# Homework Help: Derivation of pressure differences in a stream.

1. Oct 24, 2012

### chingel

1. The problem statement, all variables and given/known data
I tried to reach the Bernoulli principle this way:
Two pipes are connected, one has a cross-sectional area of $S_{1}$ and speed of $v_{1}$; $S_{2}$ and $v_{2}$ for the other. The pipes are horizontal, the connecting wall between them at the crossing from one pipe to the other is vertical, water flows from the first pipe to the second, the first one is larger.

3. The attempt at a solution
In any second, a mass of fluid $m=S_{2}v_{2}\rho=S_{1}v_{1}\rho$ has gone from the larger pipe to the smaller and its velocity has changed by $dv=v_{2}-v_{1}$. Therefore the change in momentum is $F=dmv=S_{2}v_{2}\rho(v_{2}-v_{1})$. This force comes from the differences in pressure between the two regions and since the size of the connection between them is $S_{2}$, because that is the area of the smaller pipe, then the difference in force at the connection is $dF=S_{2}(P_{1}-P_{2})$. Equating the two forces and doing some simplifying, I get that $\frac{P_{1}}{\rho}+v_{1}v_{2}=\frac{P_{2}}{\rho}+v_{2}^{2}$, which is clearly the wrong answer.

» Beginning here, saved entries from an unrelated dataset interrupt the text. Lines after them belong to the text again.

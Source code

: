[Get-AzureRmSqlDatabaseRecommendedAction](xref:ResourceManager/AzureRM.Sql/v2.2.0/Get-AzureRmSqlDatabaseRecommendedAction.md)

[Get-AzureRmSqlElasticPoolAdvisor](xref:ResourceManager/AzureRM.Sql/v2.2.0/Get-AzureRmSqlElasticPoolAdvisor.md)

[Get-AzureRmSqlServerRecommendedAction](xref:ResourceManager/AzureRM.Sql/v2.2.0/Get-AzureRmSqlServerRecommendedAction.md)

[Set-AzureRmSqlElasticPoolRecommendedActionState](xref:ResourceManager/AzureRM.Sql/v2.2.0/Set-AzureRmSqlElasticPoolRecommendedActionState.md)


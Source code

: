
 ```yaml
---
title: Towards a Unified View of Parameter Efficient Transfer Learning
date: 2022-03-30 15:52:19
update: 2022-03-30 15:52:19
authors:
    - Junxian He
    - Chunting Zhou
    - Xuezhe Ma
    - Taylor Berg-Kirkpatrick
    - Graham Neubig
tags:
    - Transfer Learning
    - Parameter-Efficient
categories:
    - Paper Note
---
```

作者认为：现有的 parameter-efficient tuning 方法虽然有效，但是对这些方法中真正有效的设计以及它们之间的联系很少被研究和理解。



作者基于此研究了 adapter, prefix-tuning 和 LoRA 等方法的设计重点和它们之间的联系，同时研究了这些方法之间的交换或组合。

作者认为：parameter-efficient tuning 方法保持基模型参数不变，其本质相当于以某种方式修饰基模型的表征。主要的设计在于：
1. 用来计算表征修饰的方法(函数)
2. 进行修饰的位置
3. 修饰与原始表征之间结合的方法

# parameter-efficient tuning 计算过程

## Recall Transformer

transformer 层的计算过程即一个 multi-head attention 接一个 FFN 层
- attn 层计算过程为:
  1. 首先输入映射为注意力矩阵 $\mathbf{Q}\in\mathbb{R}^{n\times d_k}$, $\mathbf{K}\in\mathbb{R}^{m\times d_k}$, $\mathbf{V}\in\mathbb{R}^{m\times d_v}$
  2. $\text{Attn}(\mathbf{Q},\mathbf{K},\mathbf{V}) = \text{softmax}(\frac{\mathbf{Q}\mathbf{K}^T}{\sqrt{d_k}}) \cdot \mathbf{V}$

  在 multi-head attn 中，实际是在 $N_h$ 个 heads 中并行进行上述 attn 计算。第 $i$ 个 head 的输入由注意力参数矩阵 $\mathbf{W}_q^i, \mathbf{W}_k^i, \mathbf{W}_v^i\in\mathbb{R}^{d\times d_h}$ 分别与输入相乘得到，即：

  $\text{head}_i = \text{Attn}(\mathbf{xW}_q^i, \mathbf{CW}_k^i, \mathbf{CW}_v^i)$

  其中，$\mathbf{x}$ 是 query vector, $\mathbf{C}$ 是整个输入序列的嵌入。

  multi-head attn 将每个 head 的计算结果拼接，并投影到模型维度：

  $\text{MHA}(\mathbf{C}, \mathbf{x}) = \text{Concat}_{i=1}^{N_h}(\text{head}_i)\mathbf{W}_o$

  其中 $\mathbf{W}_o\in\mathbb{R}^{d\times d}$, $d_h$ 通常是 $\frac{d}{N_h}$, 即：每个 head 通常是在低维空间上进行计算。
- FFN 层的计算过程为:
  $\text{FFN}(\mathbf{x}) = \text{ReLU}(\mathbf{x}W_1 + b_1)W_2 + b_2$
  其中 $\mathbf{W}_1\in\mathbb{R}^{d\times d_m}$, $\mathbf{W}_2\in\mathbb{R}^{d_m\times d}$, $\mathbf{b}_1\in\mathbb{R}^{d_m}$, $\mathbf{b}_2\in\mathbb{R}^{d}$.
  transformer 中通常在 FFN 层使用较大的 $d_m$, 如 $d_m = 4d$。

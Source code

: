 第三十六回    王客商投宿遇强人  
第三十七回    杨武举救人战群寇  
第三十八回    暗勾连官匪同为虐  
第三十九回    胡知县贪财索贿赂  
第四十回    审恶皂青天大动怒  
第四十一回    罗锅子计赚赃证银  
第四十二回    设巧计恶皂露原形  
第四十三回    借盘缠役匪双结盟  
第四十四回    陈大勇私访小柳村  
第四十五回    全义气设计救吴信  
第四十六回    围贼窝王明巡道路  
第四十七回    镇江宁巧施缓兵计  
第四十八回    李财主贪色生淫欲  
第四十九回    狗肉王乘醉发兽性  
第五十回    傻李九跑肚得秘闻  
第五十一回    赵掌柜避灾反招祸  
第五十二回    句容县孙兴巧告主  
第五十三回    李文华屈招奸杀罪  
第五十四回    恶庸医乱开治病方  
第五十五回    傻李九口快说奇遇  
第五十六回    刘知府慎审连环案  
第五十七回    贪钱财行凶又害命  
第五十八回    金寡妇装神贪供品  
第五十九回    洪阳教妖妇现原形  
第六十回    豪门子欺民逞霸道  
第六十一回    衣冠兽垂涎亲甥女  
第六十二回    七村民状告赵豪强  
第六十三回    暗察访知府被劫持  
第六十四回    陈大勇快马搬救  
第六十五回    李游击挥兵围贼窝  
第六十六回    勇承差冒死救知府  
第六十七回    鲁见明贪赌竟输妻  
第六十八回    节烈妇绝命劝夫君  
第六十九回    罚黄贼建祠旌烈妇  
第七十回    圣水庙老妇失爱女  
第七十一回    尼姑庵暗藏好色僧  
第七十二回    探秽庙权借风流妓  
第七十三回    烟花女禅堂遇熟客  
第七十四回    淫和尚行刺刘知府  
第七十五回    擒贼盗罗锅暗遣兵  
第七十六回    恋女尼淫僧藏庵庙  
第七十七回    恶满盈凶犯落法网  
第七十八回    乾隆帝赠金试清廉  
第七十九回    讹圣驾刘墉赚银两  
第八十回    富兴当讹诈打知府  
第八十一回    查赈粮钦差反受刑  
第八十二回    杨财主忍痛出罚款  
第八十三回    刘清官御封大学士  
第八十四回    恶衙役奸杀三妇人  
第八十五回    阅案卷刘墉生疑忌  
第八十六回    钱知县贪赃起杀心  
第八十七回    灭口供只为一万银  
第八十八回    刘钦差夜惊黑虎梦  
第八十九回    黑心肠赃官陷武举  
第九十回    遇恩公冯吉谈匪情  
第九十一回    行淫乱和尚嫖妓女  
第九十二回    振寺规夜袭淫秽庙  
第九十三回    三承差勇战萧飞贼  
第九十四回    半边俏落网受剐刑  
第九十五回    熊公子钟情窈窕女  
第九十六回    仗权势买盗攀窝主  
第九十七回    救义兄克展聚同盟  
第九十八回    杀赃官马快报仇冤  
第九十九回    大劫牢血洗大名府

In Wikipedia, there is the derivation using conservation of energy:

http://en.wikipedia.org/wiki/Bernoulli's_principle#Derivations_of_Bernoulli_equation

However, I would like to know where did I go wrong and why did it give the wrong answer.

2. Oct 24, 2012

### haruspex

I think your problem is that you are assuming the pressure would be uniform in each section of pipe. The calculation, if valid at all, considers the pressures either side of the change in width, as though the pressure change were sudden. In practice, the pressure would change over some volume approaching the boundary.
Bernoulli's equation is derived for a different scenario. Flows are laminar, and the cross-section changes slowly enough that the pressure at some point along the pipe is meaningful.
You could try to rescue your approach by considering the area change to be just small delta. I notice that the difference between the equation you get and Bernoulli's is that between a factor of v2 and one of (v1+v2)/2. That might disappear as a second order small quantity.

3. Oct 25, 2012

### chingel

Yes good idea, if the force due to the pressure differences were not $F=S_{2}/(P_{1}-P_{2})$, but instead it were $F=S_{2}/(P_{1}-P_{2})*\frac{2v_{2}}{v_{1}+v_{2}}$ then I would get the right answer. But since the extra term is very near one when the speeds are similar, I consider only small changes in v and integrate. Not that $F=S_{2}v_{2}\rho(v_{2}-v_{1})=S_{2}(P_{1}-P_{2})$ as previously, but instead $v_{2}\rho*dv=-dP$, having divided the S2 out. This gives $\frac{dP}{dv}=-v\rho$. Then $P=-\frac{v^2}{2}\rho+C$, from where $P+\frac{v^2}{2}\rho=C$.

It was wrong to assume the force difference is just the connecting area times the pressure difference, because for example how would I know if the force exerted by the perpendicular wall at the connection point is exactly enough to counteract the larger area the pressure in the first pipe acts on. I assumed that the force difference is just the connecting area times pressure difference, thinking that the extra cross-sectional area the pressure in the larger pipe acts on is exactly counteracted by the perpendicular walls, which might not be the case because the flow there is probably different than further away from the connection.

But now I wonder why exactly is it right for small changes in diameter that the force is the connection size times the pressure difference, if it isn't right for larger changes?

4. Oct 28, 2012

### haruspex

Because you localised the area change right at the constriction, while the pressure change in reality would not be that localised.